# Kohler 18hp, Hard Start, Backfires



## Tim1052

Hi there, I have an 18Hp Kohler Command engine.

Getting vary hard starts, where at first it doesn't seem to be getting fuel... then all of the sudden, it gets too much and I get a backfire..

Seems like 1st and 2nd crank of the engine, no fire...and then on the 3rd it gets an abundance.
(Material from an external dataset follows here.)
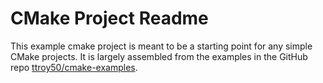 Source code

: # CMake Project Readme

This example cmake project is meant to be a starting point for any simple CMake
projects. It is largely assembled from the examples in the GitHub repo
[ttroy50/cmake-examples](https://github.com/ttroy50/cmake-examples).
Trying to get some ideas on what to look at... I have checked the fuel pulse pump...I am getting fuel. So I'm wondering if maybe the choke or float in the carb may be the next thing to take a look at ?

Thanks for any tips!

Tim


----------



## 30yearTech

Also check your lifters, they are hydraulic on the command engines. If they are not pumping up, the valve lash will be too great and the valve timing will be affected somewhat. This could cause a problem like the one you describe. The carburetor could also be causing the problem and be sure to check your ignition spark as well as the spark plug, do the simple things first before you mess with the valves or lifters.

Good Luck :thumbsup:


----------



## jetrail

hey 30yr , 
what about the key in the flywheel too , i got a tractor from lowes for 50.00 it wasn't even a yr old and they said the motor was bad , (the motor was stuck ) i got the motor freed up and got it running , it was hard to start and then it would miss and backfire some , so i checked the flywheel key and it was sheared , so for $50.25 i got a troy built bronco tractor that wasn't even a yr old . it runs fine too this day and i've had it almost 3 yrs


----------